- Born: August 22, 1918 Boston, Massachusetts, U.S.
- Died: April 20, 2004 (aged 85) Washington, D.C., U.S.
- Education: Girls' Latin School Emmanuel College
- Occupation: Journalist • columnist
- Years active: 1947−2003
- Relatives: Brian McGrory (Cousin)
- Awards: Pulitzer Prize for Commentary, Four Freedoms Award

= Mary McGrory =

American journalist and columnist (1918–2004)

Mary McGrory (August 22, 1918 - April 20, 2004) was an American journalist and columnist. She specialized in American politics, and was noted for her detailed coverage of political maneuverings. She wrote over 8,000 columns, but no books, and made very few media or lecture appearances.

McGrory was a fierce opponent of the Vietnam War and was placed on Richard Nixon's enemies list. Carlos Lozada wrote in The Washington Post that,

McGrory is what you get when proximity to power, keen observation skills, painstaking reporting, a judgmental streak and passionate liberalism coalesce in a singularly talented writer — one whose abilities are matched by the times.

==Early life and education==
She was born in the Roslindale neighborhood of Boston to Edward and Mary McGrory, a tight-knit Irish Catholic family. Her father was a postal clerk and she shared his love of Latin and writing. She graduated from the Girls' Latin School and Emmanuel College, both in Boston.

==Career==
McGrory began her career as a book reviewer at The Boston Herald.
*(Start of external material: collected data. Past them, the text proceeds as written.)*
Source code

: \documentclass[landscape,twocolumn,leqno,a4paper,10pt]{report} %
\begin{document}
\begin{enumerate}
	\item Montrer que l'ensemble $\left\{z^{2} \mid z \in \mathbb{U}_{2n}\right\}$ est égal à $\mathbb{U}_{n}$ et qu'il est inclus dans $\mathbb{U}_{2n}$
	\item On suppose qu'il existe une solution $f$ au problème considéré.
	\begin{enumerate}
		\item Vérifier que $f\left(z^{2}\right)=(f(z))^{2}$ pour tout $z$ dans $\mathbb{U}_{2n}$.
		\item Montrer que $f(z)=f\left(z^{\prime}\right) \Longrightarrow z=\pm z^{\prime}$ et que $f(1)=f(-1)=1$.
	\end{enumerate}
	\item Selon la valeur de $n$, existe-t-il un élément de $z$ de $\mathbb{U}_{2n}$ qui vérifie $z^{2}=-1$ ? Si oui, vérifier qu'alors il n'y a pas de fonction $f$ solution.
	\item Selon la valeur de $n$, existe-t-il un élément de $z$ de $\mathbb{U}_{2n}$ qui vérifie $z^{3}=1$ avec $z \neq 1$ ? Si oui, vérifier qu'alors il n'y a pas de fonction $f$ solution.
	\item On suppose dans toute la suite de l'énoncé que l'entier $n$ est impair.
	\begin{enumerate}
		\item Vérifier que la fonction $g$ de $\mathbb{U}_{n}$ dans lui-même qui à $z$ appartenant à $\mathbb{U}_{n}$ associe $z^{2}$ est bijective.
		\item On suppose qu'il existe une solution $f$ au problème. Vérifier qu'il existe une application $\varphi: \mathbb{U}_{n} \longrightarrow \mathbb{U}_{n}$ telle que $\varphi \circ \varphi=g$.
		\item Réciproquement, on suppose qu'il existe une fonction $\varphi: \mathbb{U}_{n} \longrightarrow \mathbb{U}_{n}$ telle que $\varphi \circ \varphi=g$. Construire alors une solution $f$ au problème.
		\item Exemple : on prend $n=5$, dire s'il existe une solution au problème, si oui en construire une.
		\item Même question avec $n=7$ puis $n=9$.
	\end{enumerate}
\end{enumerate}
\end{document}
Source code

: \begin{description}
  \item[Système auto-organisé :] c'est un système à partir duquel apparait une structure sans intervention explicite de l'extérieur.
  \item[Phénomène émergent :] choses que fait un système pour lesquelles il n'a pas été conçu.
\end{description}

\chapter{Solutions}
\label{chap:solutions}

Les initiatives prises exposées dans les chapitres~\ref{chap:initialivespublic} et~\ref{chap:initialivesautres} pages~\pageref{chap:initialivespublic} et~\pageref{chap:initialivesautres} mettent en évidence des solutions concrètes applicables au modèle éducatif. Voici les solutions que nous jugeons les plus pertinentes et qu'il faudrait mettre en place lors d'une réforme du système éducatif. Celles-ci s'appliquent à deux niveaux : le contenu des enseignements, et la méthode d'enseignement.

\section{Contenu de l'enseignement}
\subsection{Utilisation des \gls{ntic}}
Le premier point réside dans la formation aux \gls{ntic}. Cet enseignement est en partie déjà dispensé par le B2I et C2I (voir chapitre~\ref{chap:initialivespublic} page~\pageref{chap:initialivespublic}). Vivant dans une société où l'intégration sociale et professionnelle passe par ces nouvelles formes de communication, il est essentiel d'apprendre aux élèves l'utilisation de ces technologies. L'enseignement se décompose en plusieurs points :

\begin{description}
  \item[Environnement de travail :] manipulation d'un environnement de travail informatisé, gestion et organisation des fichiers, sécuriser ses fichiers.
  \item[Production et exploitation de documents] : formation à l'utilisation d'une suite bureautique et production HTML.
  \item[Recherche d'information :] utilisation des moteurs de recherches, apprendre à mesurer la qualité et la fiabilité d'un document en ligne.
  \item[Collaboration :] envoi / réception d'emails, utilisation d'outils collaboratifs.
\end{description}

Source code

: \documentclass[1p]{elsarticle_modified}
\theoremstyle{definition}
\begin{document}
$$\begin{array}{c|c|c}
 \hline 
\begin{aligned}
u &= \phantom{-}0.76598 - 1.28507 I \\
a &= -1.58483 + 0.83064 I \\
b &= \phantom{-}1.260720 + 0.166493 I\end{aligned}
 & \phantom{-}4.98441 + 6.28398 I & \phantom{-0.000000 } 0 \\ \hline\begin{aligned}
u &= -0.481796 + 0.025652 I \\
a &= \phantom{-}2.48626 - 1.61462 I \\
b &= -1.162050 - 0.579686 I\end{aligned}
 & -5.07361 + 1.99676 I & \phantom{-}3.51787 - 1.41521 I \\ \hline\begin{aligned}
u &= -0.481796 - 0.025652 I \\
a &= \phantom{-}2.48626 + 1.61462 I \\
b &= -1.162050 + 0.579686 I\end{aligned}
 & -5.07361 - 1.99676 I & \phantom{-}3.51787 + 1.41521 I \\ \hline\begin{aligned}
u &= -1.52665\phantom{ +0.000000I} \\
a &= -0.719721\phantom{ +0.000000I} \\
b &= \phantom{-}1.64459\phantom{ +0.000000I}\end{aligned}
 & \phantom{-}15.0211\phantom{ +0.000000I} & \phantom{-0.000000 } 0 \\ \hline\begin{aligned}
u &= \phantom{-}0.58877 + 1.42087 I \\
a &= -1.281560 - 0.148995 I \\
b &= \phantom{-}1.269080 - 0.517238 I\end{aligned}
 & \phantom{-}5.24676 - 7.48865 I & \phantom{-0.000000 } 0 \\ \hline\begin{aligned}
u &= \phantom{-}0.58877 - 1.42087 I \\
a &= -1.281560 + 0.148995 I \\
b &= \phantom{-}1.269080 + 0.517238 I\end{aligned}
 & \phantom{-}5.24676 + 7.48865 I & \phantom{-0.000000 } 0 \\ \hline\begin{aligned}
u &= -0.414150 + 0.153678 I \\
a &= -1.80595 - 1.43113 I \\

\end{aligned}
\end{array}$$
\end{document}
In 1947, she was hired by The Washington Star, where she began her career as a journalist, a path she was inspired to take after reading Jane Arden comic strips. She rose to prominence covering the McCarthy hearings in 1954, during which she portrayed McCarthy as a typical neighborhood Irish bully. In 1975, McGrory won the Pulitzer Prize for Commentary for her articles about the Watergate scandal.

McGrory wrote extensively about the Kennedy presidency. She and John F. Kennedy were close in age, both of Irish descent, and both from Boston. McGrory's exchange with Daniel Patrick Moynihan after the president's assassination was quoted widely: "We will never laugh again," said McGrory. Moynihan, who worked for President Kennedy responded, "Mary, we will laugh again. But we will never be young again."

McGrory was assigned by the Star to travel with Robert F. Kennedy during his ill-fated 1968 presidential campaign and became close to his wife Ethel at the time.

In 1981, the day after The Washington Star ceased publishing, McGrory began her career at The Washington Post.

In 1985, McGrory received the Elijah Parish Lovejoy Award as well as an honorary Doctor of Laws degree from Colby College. In 1998, she won the Fourth Estate Award, from the National Press Club.

==Awards and honors==
- 1975: Pulitzer Prize for Commentary
- 1995: Four Freedoms Award

==Works==
- Mary McGrory (2006). "The Best of Mary McGrory: A Half-Century of Washington Commentary"

==Death and funeral ==
McGrory died in Washington, D.C. on April 20, 2004, at 85. After her death, she was interred at a tree-shaded cemetery on the edge of town.